# TP2 - Compression, Prediction, Generation: Text Entropy

#### Stella Douka, Guillaume Charpiat 

#### Credits: Gaétan Marceau-Caron, Francesco Pezzicoli

### Introduction

In this TP we are interested in compressing and generating texts written in natural languages.
Given a text of length $n$, a sequence of symbols is just a vector $(x_1, . . . , x_n)$ where each $x_i$ is a symbol i.e. $x_i = a, b, c, \dots$. We can define the alphabet of possible symbols as $\mathcal{A} = \{a_1,a_2,\dots,a_M\}$ then each $x_i$ can have $M$ values.

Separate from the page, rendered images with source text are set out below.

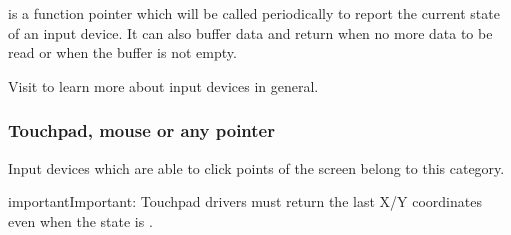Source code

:\documentclass[letterpaper,10pt,english]{sphinxmanual}
\begin{document}
 is a function pointer which will be called periodically to report the current state of an input device.
It can also buffer data and return  when no more data to be read or  when the buffer is not empty.

Visit {\hyperref[\detokenize{overview/indev::doc}]{}} to learn more about input devices in general.


\subsubsection{Touchpad, mouse or any pointer}
\label{\detokenize{porting/indev:touchpad-mouse-or-any-pointer}}
Input devices which are able to click points of the screen belong to this category.

\begin{sphinxVerbatim}[commandchars=\\\{\}]
  
  


    
       
      
        
      
\end{sphinxVerbatim}

\begin{sphinxadmonition}{important}{Important:}
Touchpad drivers must return the last X/Y coordinates even when the state is .
\end{sphinxadmonition}
\end{document}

In order to model the sequence of symbols we need a joint probability distribution for each symbol in the sequence, namely $p(X_1 = x_1, X_2 = x_2, \dots , X_n = x_n)$. If our alphabet had $M$ symbols, for modelling a sequence of length $n$ we would need $M^n$ probabilities. Thus some assumptions are required in order to reduce this dimensionality. In this case we will use two different models for $p$, the IID and the Markov Chain model.

### IID Model
The IID model assumes:

$$ p(X_1 = x_1, X_2 = x_2, \dots , X_n = x_n) = \prod_{i=1}^n p(X_i = x_i)$$

i.e. that the symbols in a sequence are independent and identically distributed. With this model we need only $M$ probabilities, one for each symbol. One can generalize and use symbols not of a single character but of multiples ones. For example using 3 characters per symbol, the symbols would be of the form $aaa,aab,...,zzz$. When using $k$ characters per symbols in an alphabet of $M$ characters, the needed probabilities would be $M^k$.


### Markov Chain Model

The Markov Chain model assume a limited range of dependence of the symbols. Indeed for an order $k$ Markov Chain:


$$p(X_i | X_{i-1},X_{i-2},\dots,X_1) = p(X_i | X_{i-1},X_{i-2},\dots,X_{i-k})$$


The meaning of the above structure is that the $i$-th symbol in the sequence depends only on the previous $k$ symbols. We add the time *invariant assumption*, meaning that the conditional probabilities do not depend on the time index $i$ i.e. $p(X_i | X_{i-1},X_{i-2},\dots,X_{i-k}) = p(X_{k+1} | X_{k},X_{k-1},\dots,X_{1})$. The most common and widely used Markov Chain is the Markov Chain of order 1:

$$p(X_i | X_{i-1},X_{i-2},\dots,X_1) = p(X_i | X_{i-1})$$

In this case the conditional probability $p(X_i|X_{i−1})$ can be expressed using $M^2$
numbers. Usually this is referred to as the *transition matrix*. Given an alphabet $\mathcal{A} = \{a_1,a_2,\dots,a_M\}$ the transition matrix can be written as: 

$$ \mathbb{M}_{kl} = p(X_i = a_k| X_{i-1} = a_l) $$

### Entropy and Cross-Entropy


- For the IID model of order 1 the entropy computation is straightforward: 
$$ H_{IID} = -\sum_{i=1}^M p(a_i) log p(a_i)$$ 
and consequently, starting from two distributions $p,q$ fitted on two different texts, the cross-entropy:
$$ CE_{IID} = -\sum_{i=1}^M p(a_i) log q(a_i)$$


- For the MC model of order 1 the entropy is defined as follows: 
$$ H_{MC} = - \sum_{kl} \pi(a_k) p(X_i = a_k| X_{i-1} = a_l) log \left(p(X_i = a_k| X_{i-1} = a_l)\right)= - \sum_{kl} \pi_k\mathbb{M}_{kl} log \mathbb{M}_{kl}$$
where $\pi$ is the stationary distribution of the Markov Chain i.e. $\pi_k = \mathbb{M}_{kl} \pi_l$. The code to compute the stationary distribution is already given.
The cross-entropy:
$$ CE_{IID} = - \sum_{kl} \pi_k\mathbb{M}_{kl} log \mathbb{M'}_{kl}$$
with $\mathbb{M}$ and $\mathbb{M'}$ are fitted on two different texts.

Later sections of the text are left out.